_What you have to do_
Begin with the opening line of the records and extract each line through the one holding "# Architecture"; pictures are not part of the copy.

++++++++

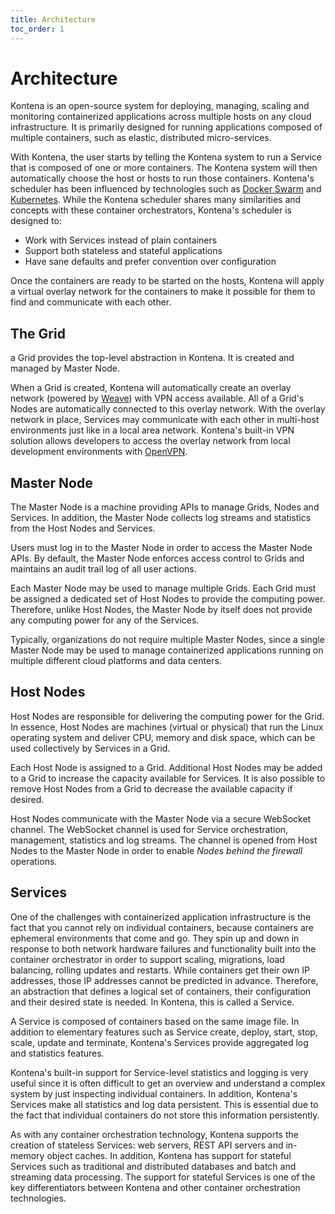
 ```yaml
---
title: Architecture
toc_order: 1
---
```


# Architecture

Kontena is an open-source system for deploying, managing, scaling and monitoring containerized applications across multiple hosts on any cloud infrastructure. It is primarily designed for running applications composed of multiple containers, such as elastic, distributed micro-services.

With Kontena, the user starts by telling the Kontena system to run a Service that is composed of one or more containers. The Kontena system will then automatically choose the host or hosts to run those containers. Kontena's scheduler has been influenced by technologies such as [Docker Swarm](https://docs.docker.com/swarm/) and [Kubernetes](http://kubernetes.io/). While the Kontena scheduler shares many similarities and concepts with these container orchestrators, Kontena's scheduler is designed to:

* Work with Services instead of plain containers
* Support both stateless and stateful applications
* Have sane defaults and prefer convention over configuration

Once the containers are ready to be started on the hosts, Kontena will apply a virtual overlay network for the containers to make it possible for them to find and communicate with each other.

## The Grid

a Grid provides the top-level abstraction in Kontena. It is created and managed by Master Node.

When a Grid is created, Kontena will automatically create an overlay network (powered by [Weave](http://weave.works/)) with VPN access available. All of a Grid's Nodes are automatically connected to this overlay network. With the overlay network in place, Services may communicate with each other in multi-host environments just like in a local area network. Kontena's built-in VPN solution allows developers to access the overlay network from local development environments with [OpenVPN](https://openvpn.net/).

## Master Node

The Master Node is a machine providing APIs to manage Grids, Nodes and Services. In addition, the Master Node collects log streams and statistics from the Host Nodes and Services.

Users must log in to the Master Node in order to access the Master Node APIs. By default, the Master Node enforces access control to Grids and maintains an audit trail log of all user actions.

Each Master Node may be used to manage multiple Grids. Each Grid must be assigned a dedicated set of Host Nodes to provide the computing power. Therefore, unlike Host Nodes, the Master Node by itself does not provide any computing power for any of the Services.

Typically, organizations do not require multiple Master Nodes, since a single Master Node may be used to manage containerized applications running on multiple different cloud platforms and data centers.

## Host Nodes

Host Nodes are responsible for delivering the computing power for the Grid. In essence, Host Nodes are machines (virtual or physical) that run the Linux operating system and deliver CPU, memory and disk space, which can be used collectively by Services in a Grid.

Each Host Node is assigned to a Grid. Additional Host Nodes may be added to a Grid to increase the capacity available for Services. It is also possible to remove Host Nodes from a Grid to decrease the available capacity if desired.

Host Nodes communicate with the Master Node via a secure WebSocket channel. The WebSocket channel is used for Service orchestration, management, statistics and log streams. The channel is opened from Host Nodes to the Master Node in order to enable *Nodes behind the firewall* operations.

## Services

One of the challenges with containerized application infrastructure is the fact that you cannot rely on individual containers, because containers are ephemeral environments that come and go. They spin up and down in response to both network hardware failures and functionality built into the container orchestrator in order to support scaling, migrations, load balancing, rolling updates and restarts. While containers get their own IP addresses, those IP addresses cannot be predicted in advance. Therefore, an abstraction that defines a logical set of containers, their configuration and their desired state is needed. In Kontena, this is called a Service.

A Service is composed of containers based on the same image file. In addition to elementary features such as Service create, deploy, start, stop, scale, update and terminate, Kontena's Services provide aggregated log and statistics features.

Kontena's built-in support for Service-level statistics and logging is very useful since it is often difficult to get an overview and understand a complex system by just inspecting individual containers. In addition, Kontena's Services make all statistics and log data persistent. This is essential due to the fact that individual containers do not store this information persistently.

As with any container orchestration technology, Kontena supports the creation of stateless Services: web servers, REST API servers and in-memory object caches. In addition, Kontena has support for stateful Services such as traditional and distributed databases and batch and streaming data processing. The support for stateful Services is one of the key differentiators between Kontena and other container orchestration technologies.
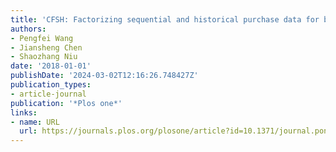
 ```yaml
---
title: 'CFSH: Factorizing sequential and historical purchase data for basket recommendation'
authors:
- Pengfei Wang
- Jiansheng Chen
- Shaozhang Niu
date: '2018-01-01'
publishDate: '2024-03-02T12:16:26.748427Z'
publication_types:
- article-journal
publication: '*Plos one*'
links:
- name: URL
  url: https://journals.plos.org/plosone/article?id=10.1371/journal.pone.0203191
---
```

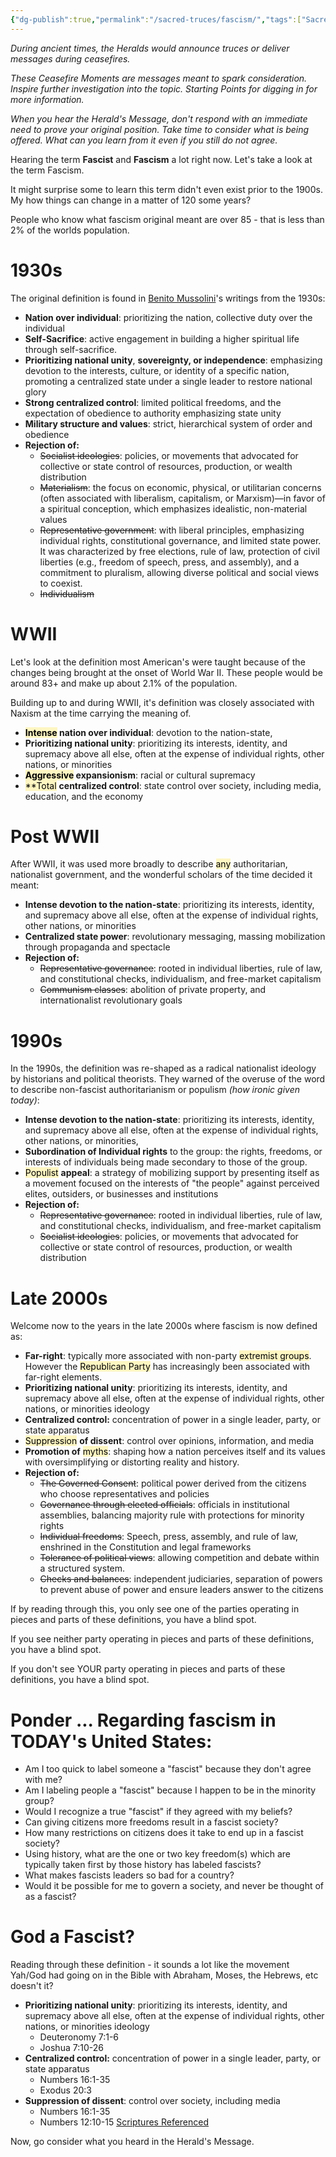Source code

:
 ```yaml
---
{"dg-publish":true,"permalink":"/sacred-truces/fascism/","tags":["SacredTruces","F"]}
---
```


*During ancient times, the Heralds would announce truces or deliver messages during ceasefires.*

*These Ceasefire Moments are messages meant to spark consideration. Inspire further investigation into the topic. Starting Points for digging in for more information.*

*When you hear the Herald's Message, don't respond with an immediate need to prove your original position. Take time to consider what is being offered. What can you learn from it even if you still do not agree.*

Hearing the term **Fascist** and **Fascism** a lot right now. Let's take a look at the term Fascism. 

It might surprise some to learn this term didn't even exist prior to the 1900s. My how things can change in a matter of 120 some years? 

People who know what fascism original meant are over 85 - that is less than 2% of the worlds population.  

# 1930s

The original definition is found in [Benito Mussolini](https://www.britannica.com/biography/Benito-Mussolini)'s writings from the 1930s: 
- **Nation over individual**: prioritizing the nation, collective duty over the individual
- **Self-Sacrifice**: active engagement in building a higher spiritual life through self-sacrifice.
- **Prioritizing national unity**, **sovereignty, or independence**: emphasizing devotion to the interests, culture, or identity of a specific nation, promoting a centralized state under a single leader to restore national glory
- **Strong centralized control**: limited political freedoms, and the expectation of obedience to authority emphasizing state unity
- **Military structure and values**: strict, hierarchical system of order and obedience 
- **Rejection of:** 
	- ~~Socialist ideologies~~: policies, or movements that advocated for collective or state control of resources, production, or wealth distribution
	- ~~Materialism~~: the focus on economic, physical, or utilitarian concerns (often associated with liberalism, capitalism, or Marxism)—in favor of a spiritual conception, which emphasizes idealistic, non-material values 
	- ~~Representative government~~: with liberal principles, emphasizing individual rights, constitutional governance, and limited state power. It was characterized by free elections, rule of law, protection of civil liberties (e.g., freedom of speech, press, and assembly), and a commitment to pluralism, allowing diverse political and social views to coexist. 
	- ~~Individualism~~

# WWII
Let's look at the definition most American's were taught because of the changes being brought at the onset of World War II. These people would be around 83+ and make up about 2.1% of the population. 

Building up to and during WWII, it's definition was closely associated with Naxism at the time carrying the meaning of.  
- **<mark style="background: #FFF3A3A6;">Intense</mark> nation over individual**: devotion to the nation-state, 
- **Prioritizing national unity**: prioritizing its interests, identity, and supremacy above all else, often at the expense of individual rights, other nations, or minorities
- **<mark style="background: #FFF3A3A6;">Aggressive</mark> expansionism**: racial or cultural supremacy
- <mark style="background: #FFF3A3A6;">**Total</mark> **centralized control**: state control over society, including media, education, and the economy

# Post WWII
After WWII, it was used more broadly to describe <mark style="background: #FFF3A3A6;">any</mark> authoritarian, nationalist government, and the wonderful scholars of the time decided it meant:
- **Intense devotion to the nation-state**: prioritizing its interests, identity, and supremacy above all else, often at the expense of individual rights, other nations, or minorities
- **Centralized state power**: revolutionary messaging, massing mobilization through propaganda and spectacle
- **Rejection of:**
	- ~~Representative governance~~: rooted in individual liberties, rule of law, and constitutional checks, individualism, and free-market capitalism
	- ~~Communism classes~~: abolition of private property, and internationalist revolutionary goals 

# 1990s
In the 1990s, the definition was re-shaped as a radical nationalist ideology by historians and political theorists. They warned of the overuse of the word to describe non-fascist authoritarianism or populism *(how ironic given today)*:
- **Intense devotion to the nation-state**: prioritizing its interests, identity, and supremacy above all else, often at the expense of individual rights, other nations, or minorities, 
- **Subordination of Individual rights** to the group: the rights, freedoms, or interests of individuals being made secondary to those of the group.
- <mark style="background: #FFF3A3A6;">Populist</mark> **appeal**: a strategy of mobilizing support by presenting itself as a movement focused on the interests of "the people" against perceived elites, outsiders, or businesses and institutions
- **Rejection of:**
	- ~~Representative governance~~: rooted in individual liberties, rule of law, and constitutional checks, individualism, and free-market capitalism
	- ~~Socialist ideologies~~: policies, or movements that advocated for collective or state control of resources, production, or wealth distribution

# Late 2000s
Welcome now to the years in the late 2000s where fascism is now defined as:
- **Far-right**: typically more associated with non-party <mark style="background: #FFF3A3A6;">extremist groups</mark>. However the <mark style="background: #FFF3A3A6;">Republican Party</mark> has increasingly been associated with far-right elements.
- **Prioritizing national unity**: prioritizing its interests, identity, and supremacy above all else, often at the expense of individual rights, other nations, or minorities ideology
- **Centralized control:** concentration of power in a single leader, party, or state apparatus
- <mark style="background: #FFF3A3A6;">Suppression</mark> **of dissent**: control over opinions, information, and media
- **Promotion of** <mark style="background: #FFF3A3A6;">myths</mark>: shaping how a nation perceives itself and its values with oversimplifying or distorting reality and history.
- **Rejection of:** 
	- ~~The Governed Consent~~: political power derived from the citizens who choose representatives and policies
	- ~~Governance through elected officials~~: officials in institutional assemblies, balancing majority rule with protections for minority rights
	- ~~Individual freedoms~~: Speech, press, assembly, and rule of law, enshrined in the Constitution and legal frameworks
	- ~~Tolerance of political views~~: allowing competition and debate within a structured system.
	- ~~Checks and balances~~: independent judiciaries, separation of powers to prevent abuse of power and ensure leaders answer to the citizens

If by reading through this, you only see one of the parties operating in pieces and parts of these definitions, you have a blind spot. 

If you see neither party operating in pieces and parts of these definitions, you have a blind spot. 

If you don't see YOUR party operating in pieces and parts of these definitions, you have a blind spot. 

# Ponder ... Regarding fascism in TODAY's United States:
- Am I too quick to label someone a "fascist" because they don't agree with me?
- Am I labeling people a "fascist" because I happen to be in the minority group?
- Would I recognize a true "fascist" if they agreed with my beliefs? 
- Can giving citizens more freedoms result in a fascist society?
- How many restrictions on citizens does it take to end up in a fascist society?
- Using history, what are the one or two key freedom(s) which are typically taken first by those history has labeled fascists? 
- What makes fascists leaders so bad for a country? 
- Would it be possible for me to govern a society, and never be thought of as a fascist?

# God a Fascist?
Reading through these definition - it sounds a lot like the movement Yah/God had going on in the Bible with Abraham, Moses, the Hebrews, etc doesn't it?
- **Prioritizing national unity**: prioritizing its interests, identity, and supremacy above all else, often at the expense of individual rights, other nations, or minorities ideology
	- Deuteronomy 7:1-6
	- Joshua 7:10-26
- **Centralized control:** concentration of power in a single leader, party, or state apparatus
	- Numbers 16:1-35
	- Exodus 20:3
- **Suppression of dissent**: control over society, including media
	- Numbers 16:1-35
	- Numbers 12:10-15
[Scriptures Referenced](https://www.biblegateway.com/passage/?search=Deuteronomy%207%3A1-6%3B%20Joshua%207%3A10-26%3B%20Numbers%2016%3A1%3B%20Exodus%2020%3A3%3B%20Numbers%2016%3A1%3B%20Numbers%2012%3A10-15&version=NIV)

Now, go consider what you heard in the Herald's Message.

++++++++

_Task answer_
 ```yaml
---
title: Architecture
toc_order: 1
---
```


# Architecture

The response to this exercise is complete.